People with status in the world
felt that they were entitled to

that same status inside the church.

And some people believed that, uh,
they had the better and more impressive

spiritual gifts than others, and
that gave them a, a status or power

within the church community as well.

And so Paul ends up writing because
I think he sees a disconnect.

Uh, he sees a disconnect between
the reality of the situation.

That is, you are members of the body of
Christ, you are connected to one another.

The reality of what he sees playing out
in the church in Corinth, where people

aren't living a way that reflects this
reality of this interconnectedness in this

valuing of all of the members of the body.

They're treating some as though they're
more important and valuable than others.

Leaving people from what Paul seems
to be saying, leaving some, like

they actually questioned whether they
belong in the body of Christ at all.

And so Paul was writing, I think, to try
and change the actions and the behavior

of Christ's followers to better align
with the reality of what it means for us

to be members of Christ's body together.

So I could talk about this
passage for a really long time.

Um, but just very briefly in summary why
I think this is helpful for us in our

thinking about this topic of belonging.

Paul's saying to us, all those who are
in Christ are in the body of Christ

and so they belong to Christ and are
bound and connected then to one another.

So our relationship to Christ is important
and plays out in the way that we are

connected and have a sense of community
with other members of the body of Christ.

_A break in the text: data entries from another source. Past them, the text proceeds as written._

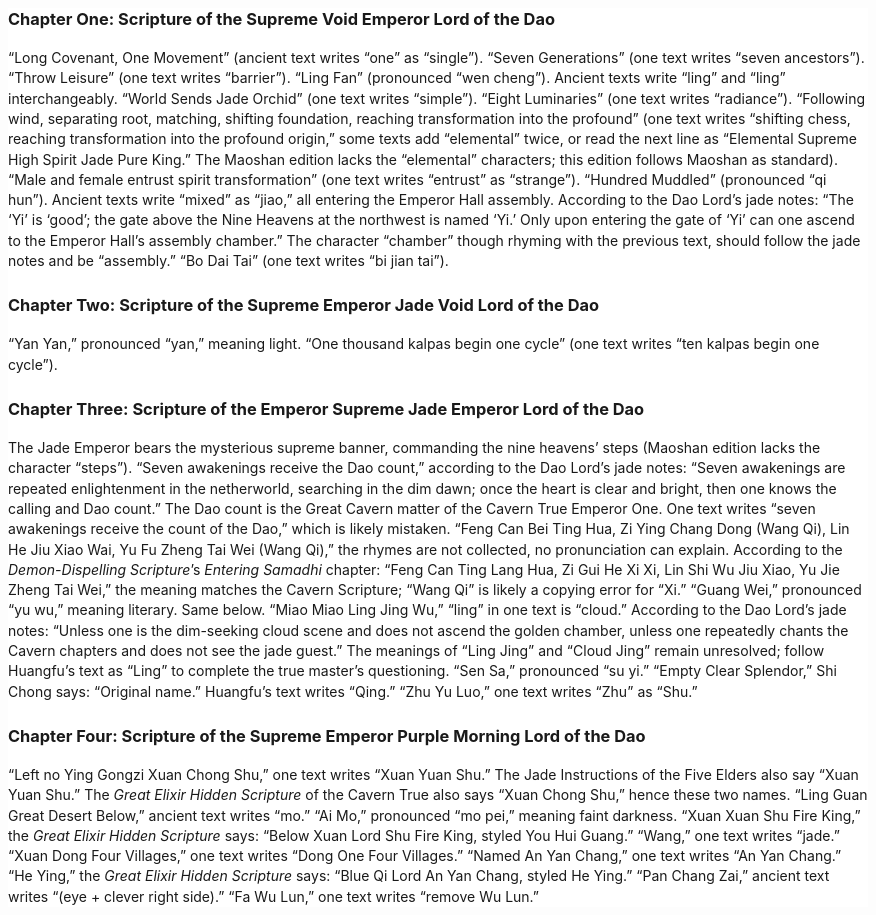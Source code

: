 
### Chapter One: Scripture of the Supreme Void Emperor Lord of the Dao  
“Long Covenant, One Movement” (ancient text writes “one” as “single”). “Seven Generations” (one text writes “seven ancestors”). “Throw Leisure” (one text writes “barrier”). “Ling Fan” (pronounced “wen cheng”). Ancient texts write “ling” and “ling” interchangeably. “World Sends Jade Orchid” (one text writes “simple”). “Eight Luminaries” (one text writes “radiance”). “Following wind, separating root, matching, shifting foundation, reaching transformation into the profound” (one text writes “shifting chess, reaching transformation into the profound origin,” some texts add “elemental” twice, or read the next line as “Elemental Supreme High Spirit Jade Pure King.” The Maoshan edition lacks the “elemental” characters; this edition follows Maoshan as standard). “Male and female entrust spirit transformation” (one text writes “entrust” as “strange”). “Hundred Muddled” (pronounced “qi hun”). Ancient texts write “mixed” as “jiao,” all entering the Emperor Hall assembly. According to the Dao Lord’s jade notes: “The ‘Yi’ is ‘good’; the gate above the Nine Heavens at the northwest is named ‘Yi.’ Only upon entering the gate of ‘Yi’ can one ascend to the Emperor Hall’s assembly chamber.” The character “chamber” though rhyming with the previous text, should follow the jade notes and be “assembly.” “Bo Dai Tai” (one text writes “bi jian tai”).

### Chapter Two: Scripture of the Supreme Emperor Jade Void Lord of the Dao  
“Yan Yan,” pronounced “yan,” meaning light. “One thousand kalpas begin one cycle” (one text writes “ten kalpas begin one cycle”).

### Chapter Three: Scripture of the Emperor Supreme Jade Emperor Lord of the Dao  
The Jade Emperor bears the mysterious supreme banner, commanding the nine heavens’ steps (Maoshan edition lacks the character “steps”). “Seven awakenings receive the Dao count,” according to the Dao Lord’s jade notes: “Seven awakenings are repeated enlightenment in the netherworld, searching in the dim dawn; once the heart is clear and bright, then one knows the calling and Dao count.” The Dao count is the Great Cavern matter of the Cavern True Emperor One. One text writes “seven awakenings receive the count of the Dao,” which is likely mistaken. “Feng Can Bei Ting Hua, Zi Ying Chang Dong (Wang Qi), Lin He Jiu Xiao Wai, Yu Fu Zheng Tai Wei (Wang Qi),” the rhymes are not collected, no pronunciation can explain. According to the *Demon-Dispelling Scripture*’s *Entering Samadhi* chapter: “Feng Can Ting Lang Hua, Zi Gui He Xi Xi, Lin Shi Wu Jiu Xiao, Yu Jie Zheng Tai Wei,” the meaning matches the Cavern Scripture; “Wang Qi” is likely a copying error for “Xi.” “Guang Wei,” pronounced “yu wu,” meaning literary. Same below. “Miao Miao Ling Jing Wu,” “ling” in one text is “cloud.” According to the Dao Lord’s jade notes: “Unless one is the dim-seeking cloud scene and does not ascend the golden chamber, unless one repeatedly chants the Cavern chapters and does not see the jade guest.” The meanings of “Ling Jing” and “Cloud Jing” remain unresolved; follow Huangfu’s text as “Ling” to complete the true master’s questioning. “Sen Sa,” pronounced “su yi.” “Empty Clear Splendor,” Shi Chong says: “Original name.” Huangfu’s text writes “Qing.” “Zhu Yu Luo,” one text writes “Zhu” as “Shu.”

### Chapter Four: Scripture of the Supreme Emperor Purple Morning Lord of the Dao  
“Left no Ying Gongzi Xuan Chong Shu,” one text writes “Xuan Yuan Shu.” The Jade Instructions of the Five Elders also say “Xuan Yuan Shu.” The *Great Elixir Hidden Scripture* of the Cavern True also says “Xuan Chong Shu,” hence these two names. “Ling Guan Great Desert Below,” ancient text writes “mo.” “Ai Mo,” pronounced “mo pei,” meaning faint darkness. “Xuan Xuan Shu Fire King,” the *Great Elixir Hidden Scripture* says: “Below Xuan Lord Shu Fire King, styled You Hui Guang.” “Wang,” one text writes “jade.” “Xuan Dong Four Villages,” one text writes “Dong One Four Villages.” “Named An Yan Chang,” one text writes “An Yan Chang.” “He Ying,” the *Great Elixir Hidden Scripture* says: “Blue Qi Lord An Yan Chang, styled He Ying.” “Pan Chang Zai,” ancient text writes “(eye + clever right side).” “Fa Wu Lun,” one text writes “remove Wu Lun.”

But the reality is we don't always
live as though this is the case.

There is this disconnect that
Paul seems to be addressing here.

And so I think one of the things
that Paul is doing is challenging us.

To live out the reality of what it
means for us to belong to Christ

and be connected to one another.

And so this means that we, I think we
should desire to create communities where

all people, including children and young
people, feel that they belong in order

to reflect the reality of their belonging
to Christ and the Christian community.

So here is the reality that Paul's talking
about, we are the body of Christ, but the

reality on the ground is perhaps we don't
always reflect that as well as we should.

And so part of an interest in
belonging is thinking about what can

we do to facilitate belonging so that
our communities better reflect the

reality of the fact that we are the
body of Christ in community together.

So that is our theological
framework for thinking about this.

There's lots of other passages you
could obviously look at and have

a think about, but what I wanna
do is also give us a little bit of

insight into what current research
is doing, um, in the secular world

in terms of discussions of belonging.

And then after I, I do this, we'll
have some time for some questions and

discussions about these things as well.

So what I wanna ask you is this, if you
put yourself into some context, maybe

you remember back to your own schooling
situation or think about your life in

church now, or perhaps in a previous
church that you were a part of, what

does it actually feel like to belong?

What words do you associate
with a feeling of belonging?

Now, what I'd like us to do is that
I've, I've got a menti meter set up,

and so if you're brave enough to be able
to, um, connect with the technology,

what you can do is grab your phone and
you can scan the QR code that is here.

And what it, what that will do
is just give you an opportunity

just to put one word in.

If you think about the experience of
belonging or what it means to belong,

what's a word that comes to mind for you?

So I'll just give you a moment to do that.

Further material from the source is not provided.